The ERISA Litigation Newsletter - November 2015

Editor's Overview

This month we take a look at how the lower courts have been dealing with claims for retiree health benefits after the U.S. Supreme Court's ruling in M&G Polymers USA, LLC v. Tackett, 135 S. Ct. 926 (2015). As discussed below, notwithstanding what would seem to be a clear pronouncement by the Court to apply ordinary contract principles and that lower courts should not construe ambiguous writings to create lifetime promises, there remains uncertainty as to how the Court's ruling should be applied in practice. As always, please be sure to review the rulings, filings, and settlements of interest.

Retiree Health Benefits Post-Tackett: The Need For Clear and Unambiguous Language*

By Madeline Rea

Employers often agree in collective bargaining to provide their unionized employees with health benefits after employment ends and into retirement. The duration of these promises is sometimes unclear, however. Unlike pension benefits, which generally vest pursuant to ERISA, employers are usually permitted to stop providing retiree health benefits in their sole discretion. A facial review of the collective bargaining agreement (CBA) does not always resolve whether, by agreeing to provide retiree benefits, the employer intended to relinquish this right, such that the retiree benefits vest contractually.

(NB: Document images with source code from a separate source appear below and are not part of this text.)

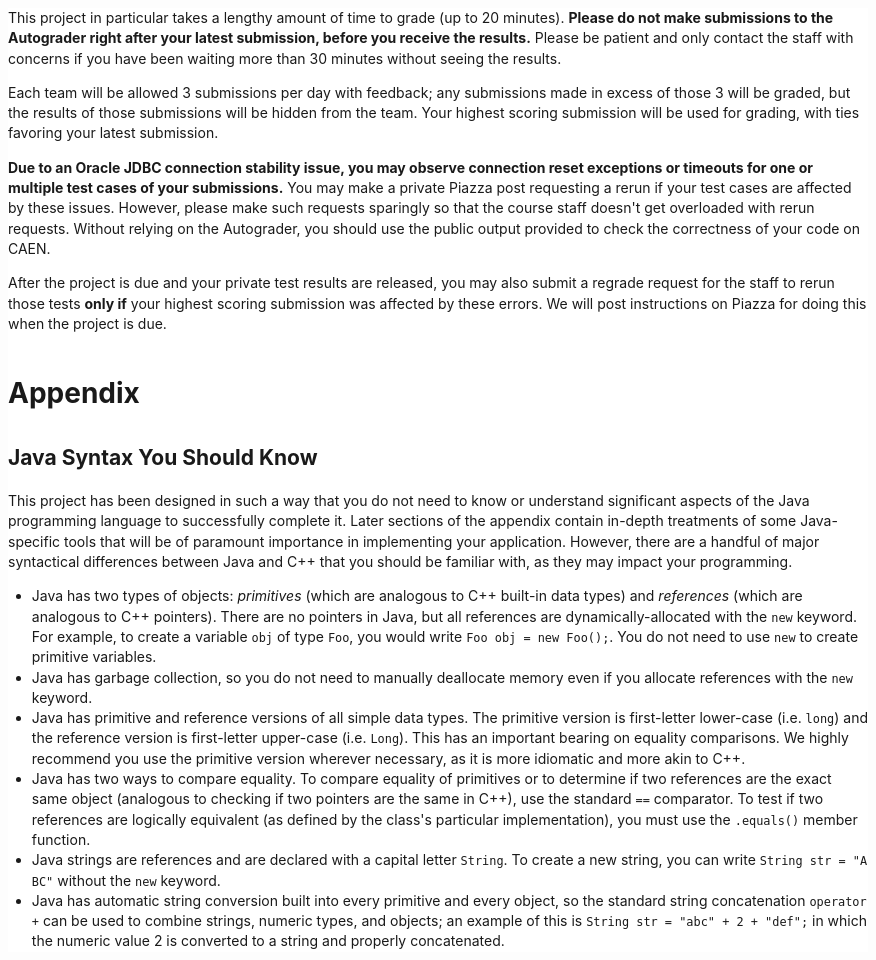 This project in particular takes a lengthy amount of time to grade (up to 20 minutes). **Please do not make submissions to the Autograder right after your latest submission, before you receive the results.** Please be patient and only contact the staff with concerns if you have been waiting more than 30 minutes without seeing the results.

Each team will be allowed 3 submissions per day with feedback; any submissions made in excess of those 3 will be graded, but the results of those submissions will be hidden from the team. Your highest scoring submission will be used for grading, with ties favoring your latest submission.

**Due to an Oracle JDBC connection stability issue, you may observe connection reset exceptions or timeouts for one or multiple test cases of your submissions.** You may make a private Piazza post requesting a rerun if your test cases are affected by these issues. However, please make such requests sparingly so that the course staff doesn't get overloaded with rerun requests. Without relying on the Autograder, you should use the public output provided to check the correctness of your code on CAEN.

After the project is due and your private test results are released, you may also submit a regrade request for the staff to rerun those tests **only if** your highest scoring submission was affected by these errors. We will post instructions on Piazza for doing this when the project is due.

# Appendix

## Java Syntax You Should Know

This project has been designed in such a way that you do not need to know or understand significant aspects of the Java programming language to successfully complete it. Later sections of the appendix contain in-depth treatments of some Java-specific tools that will be of paramount importance in implementing your application. However, there are a handful of major syntactical differences between Java and C++ that you should be familiar with, as they may impact your programming.

-   Java has two types of objects: _primitives_ (which are analogous to C++ built-in data types) and _references_ (which are analogous to C++ pointers). There are no pointers in Java, but all references are dynamically-allocated with the `new` keyword. For example, to create a variable `obj` of type `Foo`, you would write `Foo obj = new Foo();`. You do not need to use `new` to create primitive variables.
-   Java has garbage collection, so you do not need to manually deallocate memory even if you allocate references with the `new` keyword.
-   Java has primitive and reference versions of all simple data types. The primitive version is first-letter lower-case (i.e. `long`) and the reference version is first-letter upper-case (i.e. `Long`). This has an important bearing on equality comparisons. We highly recommend you use the primitive version wherever necessary, as it is more idiomatic and more akin to C++.
-   Java has two ways to compare equality. To compare equality of primitives or to determine if two references are the exact same object (analogous to checking if two pointers are the same in C++), use the standard `==` comparator. To test if two references are logically equivalent (as defined by the class's particular implementation), you must use the `.equals()` member function.
-   Java strings are references and are declared with a capital letter `String`. To create a new string, you can write `String str = "ABC"` without the `new` keyword.
-   Java has automatic string conversion built into every primitive and every object, so the standard string concatenation `operator+` can be used to combine strings, numeric types, and objects; an example of this is `String str = "abc" + 2 + "def";` in which the numeric value 2 is converted to a string and properly concatenated.
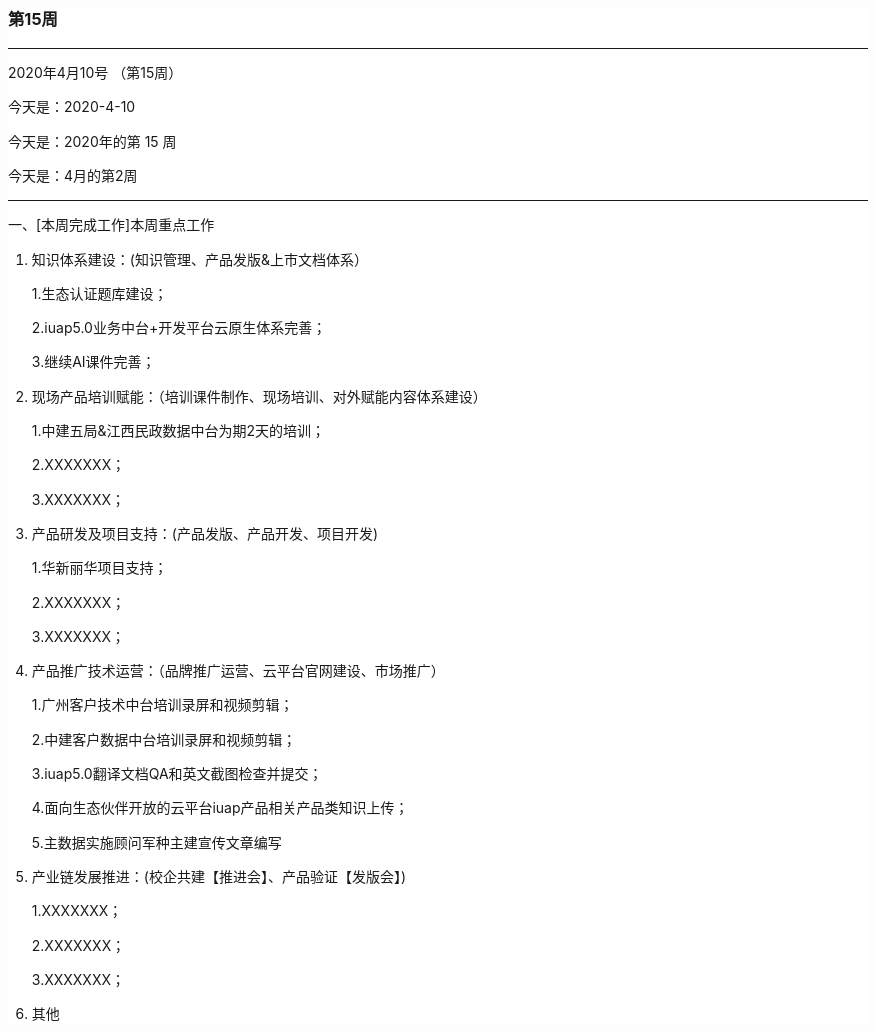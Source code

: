 
###  第15周

***  

2020年4月10号 （第15周）

今天是：2020-4-10

今天是：2020年的第 15 周

今天是：4月的第2周

*** 


一、[本周完成工作]本周重点工作

1. 知识体系建设：(知识管理、产品发版&上市文档体系）

    1.生态认证题库建设；

    2.iuap5.0业务中台+开发平台云原生体系完善；

    3.继续AI课件完善；

2. 现场产品培训赋能：（培训课件制作、现场培训、对外赋能内容体系建设）

    1.中建五局&江西民政数据中台为期2天的培训；

    2.XXXXXXX；

    3.XXXXXXX；

3. 产品研发及项目支持：(产品发版、产品开发、项目开发)

    1.华新丽华项目支持；

    2.XXXXXXX；

    3.XXXXXXX；

4. 产品推广技术运营：（品牌推广运营、云平台官网建设、市场推广）

    1.广州客户技术中台培训录屏和视频剪辑；

    2.中建客户数据中台培训录屏和视频剪辑；
    
    3.iuap5.0翻译文档QA和英文截图检查并提交； 
    
    4.面向生态伙伴开放的云平台iuap产品相关产品类知识上传；
    
    5.主数据实施顾问军种主建宣传文章编写
    
    
5. 产业链发展推进：(校企共建【推进会】、产品验证【发版会】)

    1.XXXXXXX；

    2.XXXXXXX；

    3.XXXXXXX；
    
6. 其他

Earlier this year, the U.S. Supreme Court resolved a long-standing issue as to what rules should govern the construction of promises of retiree benefits contained in CBAs. M&G Polymers USA, LLC v. Tackett, 135 S. Ct. 926 (2015). The Court ruled that there was no presumption favoring the vesting of these benefits, and that ordinary principles of contract construction should apply. Notwithstanding what would seem to be a clear pronouncement by the Court, there remains uncertainty as to how the Court's ruling should be applied in practice. This article reviews the Tackett decision and how the lower courts have applied it thus far, and concludes with some perspectives looking ahead.

M&G Polymers USA, LLC v. Tackett

In Tackett, a class of retirees sued their former employer's successor, M&G Polymers, after it announced that it would begin requiring retirees to contribute toward their health benefits. The CBA stated, in relevant part, that certain retirees 'will receive a full Company contribution towards the cost of [health care] benefits.' M&G Polymers claimed that the right to contribution-free health benefits expired at the conclusion of the CBA's term. The retirees argued that the language in the CBAs guaranteed them contribution-free benefits for life.

The district court granted M&G Polymer's motion to dismiss the retirees' claim and held that the CBA clearly did not give retirees a vested right to health benefits.

On appeal, the Sixth Circuit applied the principles it established more than three decades earlier in UAW v. Yard-Man, Inc., 716 F.2d 1476 (6th Cir. 1983). The Sixth Circuit relied on the context of labor negotiations to inform its decision and assumed it was 'unlikely' that the Union would have agreed to the provision as written if the employer could unilaterally change the contribution amount. It also relied on provisions in the CBA tying eligibility for health care to eligibility for pension benefits - which are for life - to find that there was an intent to vest the retiree health benefits. The Sixth Circuit thus held that the retirees had stated a plausible claim and remanded the case for further consideration. On remand, the district court...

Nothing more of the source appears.